Tender spring greens topped with grilled chili garlic shrimp, mango, avocado, toasted peanuts, and fresh mint and served with a Thai vinaigrette
Nutrition Facts:
Calories: 320, Carbs: 58g, Protein: 8g, Fat: 8g, Sat. Fat: 1g, Cholesterol: 50mg, Sodium: 460mg, Fiber: 5g
Prep Time: 1 hour for marinating; 10 to 15 minutes Cook time: 8 to 12 minutes Yield: 4 entrée salads; 1 salad each
Thai Shrimp & Peanut Salad
Chili Garlic Shrimp
- 12 raw and deveined shrimp, 26-30 count
- 3 Tablespoons sweet Thai chili sauce
Thai Vinaigrette
- 1/3 cup water
- 1/3 cup unseasoned rice vinegar
- 2/3 cups sugar
- 2 teaspoons sweet Thai chili sauce
- 2 teaspoons chopped fresh cilantro
Fried Rice Noodles
- Oil for frying
- 2 ounces rice stick noodles
Thai Shrimp & Peanut Salad
- 8 cups spring lettuce mix or 2 bags of lettuce mix
- 2 cups thinly sliced Napa cabbage
- 1/2 mango, peeled, seeded, and cut into 12 slices
- 1/2 avocado, cut into 12 slices
- 2 Tablespoons and two teaspoons chopped mint leaves
- 1 Tablespoon and 1 teaspoon dry roasted unsalted peanuts, toasted
To Prepare Chili Garlic Shrimp:
- 1. Combine the shrimp and sweet Thai chili garlic sauce until coated evenly. Cover, and place in the refrigerator for 1 hour to marinate. Drain and discard excess marinade when ready to cook.
- 2. Heat a grill, grill pan, or saute pan. Place marinated shrimp and grill for 1 to 2 minutes on each side or until fully cooked. Remove from heat, and cool before serving.
To Prepare Thai Vinaigrette:
- 1. In a saucepan, combine water, rice wine vinegar, and sugar. Over medium-high heat, bring to a boil. Remove from heat. Allow to cool.
- 2. Add sweet Thai chili sauce and cilantro to the cooled mixture. Stir well. Cover, and place in the refrigerator until ready to use.
To Prepare Fried Rice Noodles:
- 1. Heat deep fat frying oil to 350 degrees Fahrenheit.
- 2. Slightly pull apart rice noodles. Place noodles in hot oil. Flash fry for about 10 seconds or until puffed and crisp. Remove from oil. Drain well. Divide into four portions.

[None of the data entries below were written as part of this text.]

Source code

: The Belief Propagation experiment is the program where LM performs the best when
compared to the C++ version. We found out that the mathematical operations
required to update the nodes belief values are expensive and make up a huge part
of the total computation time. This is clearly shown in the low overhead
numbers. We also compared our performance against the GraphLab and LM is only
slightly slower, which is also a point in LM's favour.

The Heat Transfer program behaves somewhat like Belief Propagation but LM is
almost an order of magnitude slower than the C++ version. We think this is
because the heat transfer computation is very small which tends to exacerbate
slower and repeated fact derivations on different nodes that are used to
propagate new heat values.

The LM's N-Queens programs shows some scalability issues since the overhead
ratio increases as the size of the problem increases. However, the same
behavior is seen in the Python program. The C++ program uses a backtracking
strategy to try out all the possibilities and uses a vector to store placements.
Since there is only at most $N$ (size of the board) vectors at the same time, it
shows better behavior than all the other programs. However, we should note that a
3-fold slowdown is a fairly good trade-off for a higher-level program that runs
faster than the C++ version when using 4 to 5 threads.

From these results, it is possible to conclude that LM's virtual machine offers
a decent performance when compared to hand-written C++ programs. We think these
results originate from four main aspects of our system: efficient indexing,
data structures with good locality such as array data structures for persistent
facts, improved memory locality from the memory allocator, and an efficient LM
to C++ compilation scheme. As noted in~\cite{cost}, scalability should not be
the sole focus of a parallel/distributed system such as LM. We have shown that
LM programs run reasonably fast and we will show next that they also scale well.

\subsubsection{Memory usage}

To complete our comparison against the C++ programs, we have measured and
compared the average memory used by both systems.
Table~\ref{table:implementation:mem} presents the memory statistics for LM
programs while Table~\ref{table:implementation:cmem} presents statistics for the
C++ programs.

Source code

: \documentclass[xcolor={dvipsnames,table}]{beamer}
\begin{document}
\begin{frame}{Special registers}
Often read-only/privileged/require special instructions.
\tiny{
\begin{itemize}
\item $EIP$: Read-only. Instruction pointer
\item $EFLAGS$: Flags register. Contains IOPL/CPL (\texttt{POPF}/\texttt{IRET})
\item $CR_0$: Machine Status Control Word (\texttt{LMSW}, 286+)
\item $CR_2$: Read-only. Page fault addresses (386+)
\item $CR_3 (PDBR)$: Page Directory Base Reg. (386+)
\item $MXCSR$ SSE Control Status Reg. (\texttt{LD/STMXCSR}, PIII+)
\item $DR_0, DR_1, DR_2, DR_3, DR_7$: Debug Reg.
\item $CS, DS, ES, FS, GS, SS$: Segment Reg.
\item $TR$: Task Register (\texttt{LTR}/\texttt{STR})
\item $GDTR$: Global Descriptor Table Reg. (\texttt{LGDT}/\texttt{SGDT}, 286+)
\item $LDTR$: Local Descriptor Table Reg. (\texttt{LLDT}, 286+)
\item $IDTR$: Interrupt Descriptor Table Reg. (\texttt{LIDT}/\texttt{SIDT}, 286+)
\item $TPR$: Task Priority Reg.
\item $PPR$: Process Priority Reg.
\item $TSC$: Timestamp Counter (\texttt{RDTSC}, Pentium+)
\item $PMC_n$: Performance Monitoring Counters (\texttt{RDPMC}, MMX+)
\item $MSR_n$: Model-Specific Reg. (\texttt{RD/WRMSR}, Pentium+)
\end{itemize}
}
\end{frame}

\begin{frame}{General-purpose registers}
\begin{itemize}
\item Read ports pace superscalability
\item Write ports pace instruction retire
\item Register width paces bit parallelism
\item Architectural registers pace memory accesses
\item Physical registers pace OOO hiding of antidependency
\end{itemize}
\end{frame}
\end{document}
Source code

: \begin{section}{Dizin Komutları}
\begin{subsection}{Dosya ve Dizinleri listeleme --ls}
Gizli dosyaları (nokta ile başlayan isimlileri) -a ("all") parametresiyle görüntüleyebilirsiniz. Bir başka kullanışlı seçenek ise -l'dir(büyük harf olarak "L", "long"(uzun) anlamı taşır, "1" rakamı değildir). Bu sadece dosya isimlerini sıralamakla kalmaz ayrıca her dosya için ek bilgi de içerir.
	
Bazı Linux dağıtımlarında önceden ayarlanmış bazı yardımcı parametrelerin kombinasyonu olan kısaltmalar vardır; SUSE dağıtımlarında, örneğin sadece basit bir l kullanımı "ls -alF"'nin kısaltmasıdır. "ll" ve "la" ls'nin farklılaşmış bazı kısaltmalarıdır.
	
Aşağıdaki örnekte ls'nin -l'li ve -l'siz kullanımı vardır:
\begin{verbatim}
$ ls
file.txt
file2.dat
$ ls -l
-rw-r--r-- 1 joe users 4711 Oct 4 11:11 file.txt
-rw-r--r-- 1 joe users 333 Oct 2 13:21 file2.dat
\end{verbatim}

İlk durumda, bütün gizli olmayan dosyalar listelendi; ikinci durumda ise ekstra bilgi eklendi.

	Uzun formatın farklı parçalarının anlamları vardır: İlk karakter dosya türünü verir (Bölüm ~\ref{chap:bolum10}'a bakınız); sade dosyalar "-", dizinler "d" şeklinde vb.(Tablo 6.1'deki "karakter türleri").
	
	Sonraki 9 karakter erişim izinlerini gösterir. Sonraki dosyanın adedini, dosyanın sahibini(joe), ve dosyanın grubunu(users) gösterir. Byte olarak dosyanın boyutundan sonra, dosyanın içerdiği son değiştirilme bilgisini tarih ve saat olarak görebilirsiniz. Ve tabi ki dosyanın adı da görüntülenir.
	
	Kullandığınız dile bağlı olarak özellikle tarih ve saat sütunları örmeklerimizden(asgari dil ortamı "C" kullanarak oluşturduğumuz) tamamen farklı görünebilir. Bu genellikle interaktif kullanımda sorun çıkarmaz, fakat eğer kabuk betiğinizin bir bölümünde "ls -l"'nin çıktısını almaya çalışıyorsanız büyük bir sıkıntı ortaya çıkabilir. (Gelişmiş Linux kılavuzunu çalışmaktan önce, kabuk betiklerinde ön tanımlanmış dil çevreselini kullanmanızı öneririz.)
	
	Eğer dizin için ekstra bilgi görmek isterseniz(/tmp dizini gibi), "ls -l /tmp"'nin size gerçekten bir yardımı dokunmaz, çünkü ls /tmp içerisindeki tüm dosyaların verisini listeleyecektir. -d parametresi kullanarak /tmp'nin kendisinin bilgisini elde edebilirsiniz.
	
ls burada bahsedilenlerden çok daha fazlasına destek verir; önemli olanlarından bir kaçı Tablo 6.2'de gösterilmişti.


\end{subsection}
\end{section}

Note: If rice noodles are not available, substitute cellophane noodles.
To Plate Thai Shrimp & Peanut Salad:
- 1. Combine spring mix and cabbage. Cover, and place in the refrigerator until ready to use
- 2. Mound 2 ½ cups lettuce and cabbage mixture on a serving plate.
- 3. Place 3 slices of mango on one side of the salad and 3 slices of avocado on the other side of the salad.
- 4. Place 3 shrimp around salad in a triangle fashion.
- 5. Garnish with 2 teaspoons chopped mint, 1 portion of fried noodles, and 1 teaspoon toasted peanuts.
- 6. Enjoy immediately with 1/4 cup Thai vinaigrette on the side.